:: Listed records

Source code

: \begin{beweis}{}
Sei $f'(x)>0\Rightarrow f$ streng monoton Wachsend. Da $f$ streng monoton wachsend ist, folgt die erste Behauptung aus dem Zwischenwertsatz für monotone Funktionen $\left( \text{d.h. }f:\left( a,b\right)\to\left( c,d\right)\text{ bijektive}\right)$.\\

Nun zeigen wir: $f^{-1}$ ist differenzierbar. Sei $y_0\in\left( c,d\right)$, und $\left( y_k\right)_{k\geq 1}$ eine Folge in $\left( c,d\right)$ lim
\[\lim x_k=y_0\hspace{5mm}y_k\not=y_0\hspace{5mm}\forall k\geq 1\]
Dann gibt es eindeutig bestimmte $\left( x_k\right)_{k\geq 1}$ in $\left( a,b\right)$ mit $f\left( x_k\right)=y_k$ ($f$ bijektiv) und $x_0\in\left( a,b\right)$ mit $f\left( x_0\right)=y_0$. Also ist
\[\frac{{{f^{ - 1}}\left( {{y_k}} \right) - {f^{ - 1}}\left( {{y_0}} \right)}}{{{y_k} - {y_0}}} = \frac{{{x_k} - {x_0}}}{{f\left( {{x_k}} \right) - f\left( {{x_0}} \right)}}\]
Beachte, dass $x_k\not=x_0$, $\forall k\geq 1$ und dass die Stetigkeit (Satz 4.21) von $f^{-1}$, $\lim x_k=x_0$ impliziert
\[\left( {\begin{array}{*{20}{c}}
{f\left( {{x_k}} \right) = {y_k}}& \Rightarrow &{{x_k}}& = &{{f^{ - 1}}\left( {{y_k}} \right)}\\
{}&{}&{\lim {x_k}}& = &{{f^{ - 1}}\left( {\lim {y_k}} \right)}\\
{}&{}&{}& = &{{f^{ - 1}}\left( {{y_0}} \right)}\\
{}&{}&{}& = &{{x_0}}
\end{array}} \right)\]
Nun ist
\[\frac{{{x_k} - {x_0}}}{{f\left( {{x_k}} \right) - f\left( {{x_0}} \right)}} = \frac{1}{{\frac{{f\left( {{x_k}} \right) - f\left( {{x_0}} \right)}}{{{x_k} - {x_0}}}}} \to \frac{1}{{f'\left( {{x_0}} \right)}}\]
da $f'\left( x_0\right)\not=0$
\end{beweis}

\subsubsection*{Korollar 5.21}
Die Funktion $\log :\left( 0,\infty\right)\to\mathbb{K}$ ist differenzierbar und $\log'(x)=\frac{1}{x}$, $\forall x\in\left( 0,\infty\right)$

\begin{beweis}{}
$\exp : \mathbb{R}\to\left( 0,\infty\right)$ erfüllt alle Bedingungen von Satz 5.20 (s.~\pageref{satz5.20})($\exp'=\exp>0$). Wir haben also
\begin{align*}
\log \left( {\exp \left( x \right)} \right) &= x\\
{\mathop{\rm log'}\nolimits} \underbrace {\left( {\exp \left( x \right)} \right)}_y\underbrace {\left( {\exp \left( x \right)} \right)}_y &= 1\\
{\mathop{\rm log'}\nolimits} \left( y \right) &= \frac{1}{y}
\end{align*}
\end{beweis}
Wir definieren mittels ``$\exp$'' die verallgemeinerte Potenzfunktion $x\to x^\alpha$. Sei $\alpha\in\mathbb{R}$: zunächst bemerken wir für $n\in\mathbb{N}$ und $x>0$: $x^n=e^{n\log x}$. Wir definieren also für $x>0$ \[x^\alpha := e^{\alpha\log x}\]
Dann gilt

::::

Task brief: Return the listing above in its entirety, word for word.

Result of this exercise:
Source code

: \begin{beweis}{}
Sei $f'(x)>0\Rightarrow f$ streng monoton Wachsend. Da $f$ streng monoton wachsend ist, folgt die erste Behauptung aus dem Zwischenwertsatz für monotone Funktionen $\left( \text{d.h. }f:\left( a,b\right)\to\left( c,d\right)\text{ bijektive}\right)$.\\

Nun zeigen wir: $f^{-1}$ ist differenzierbar. Sei $y_0\in\left( c,d\right)$, und $\left( y_k\right)_{k\geq 1}$ eine Folge in $\left( c,d\right)$ lim
\[\lim x_k=y_0\hspace{5mm}y_k\not=y_0\hspace{5mm}\forall k\geq 1\]
Dann gibt es eindeutig bestimmte $\left( x_k\right)_{k\geq 1}$ in $\left( a,b\right)$ mit $f\left( x_k\right)=y_k$ ($f$ bijektiv) und $x_0\in\left( a,b\right)$ mit $f\left( x_0\right)=y_0$. Also ist
\[\frac{{{f^{ - 1}}\left( {{y_k}} \right) - {f^{ - 1}}\left( {{y_0}} \right)}}{{{y_k} - {y_0}}} = \frac{{{x_k} - {x_0}}}{{f\left( {{x_k}} \right) - f\left( {{x_0}} \right)}}\]
Beachte, dass $x_k\not=x_0$, $\forall k\geq 1$ und dass die Stetigkeit (Satz 4.21) von $f^{-1}$, $\lim x_k=x_0$ impliziert
\[\left( {\begin{array}{*{20}{c}}
{f\left( {{x_k}} \right) = {y_k}}& \Rightarrow &{{x_k}}& = &{{f^{ - 1}}\left( {{y_k}} \right)}\\
{}&{}&{\lim {x_k}}& = &{{f^{ - 1}}\left( {\lim {y_k}} \right)}\\
{}&{}&{}& = &{{f^{ - 1}}\left( {{y_0}} \right)}\\
{}&{}&{}& = &{{x_0}}
\end{array}} \right)\]
Nun ist
\[\frac{{{x_k} - {x_0}}}{{f\left( {{x_k}} \right) - f\left( {{x_0}} \right)}} = \frac{1}{{\frac{{f\left( {{x_k}} \right) - f\left( {{x_0}} \right)}}{{{x_k} - {x_0}}}}} \to \frac{1}{{f'\left( {{x_0}} \right)}}\]
da $f'\left( x_0\right)\not=0$
\end{beweis}

\subsubsection*{Korollar 5.21}
Die Funktion $\log :\left( 0,\infty\right)\to\mathbb{K}$ ist differenzierbar und $\log'(x)=\frac{1}{x}$, $\forall x\in\left( 0,\infty\right)$

\begin{beweis}{}
$\exp : \mathbb{R}\to\left( 0,\infty\right)$ erfüllt alle Bedingungen von Satz 5.20 (s.~\pageref{satz5.20})($\exp'=\exp>0$). Wir haben also
\begin{align*}
\log \left( {\exp \left( x \right)} \right) &= x\\
{\mathop{\rm log'}\nolimits} \underbrace {\left( {\exp \left( x \right)} \right)}_y\underbrace {\left( {\exp \left( x \right)} \right)}_y &= 1\\
{\mathop{\rm log'}\nolimits} \left( y \right) &= \frac{1}{y}
\end{align*}
\end{beweis}
Wir definieren mittels ``$\exp$'' die verallgemeinerte Potenzfunktion $x\to x^\alpha$. Sei $\alpha\in\mathbb{R}$: zunächst bemerken wir für $n\in\mathbb{N}$ und $x>0$: $x^n=e^{n\log x}$. Wir definieren also für $x>0$ \[x^\alpha := e^{\alpha\log x}\]
Dann gilt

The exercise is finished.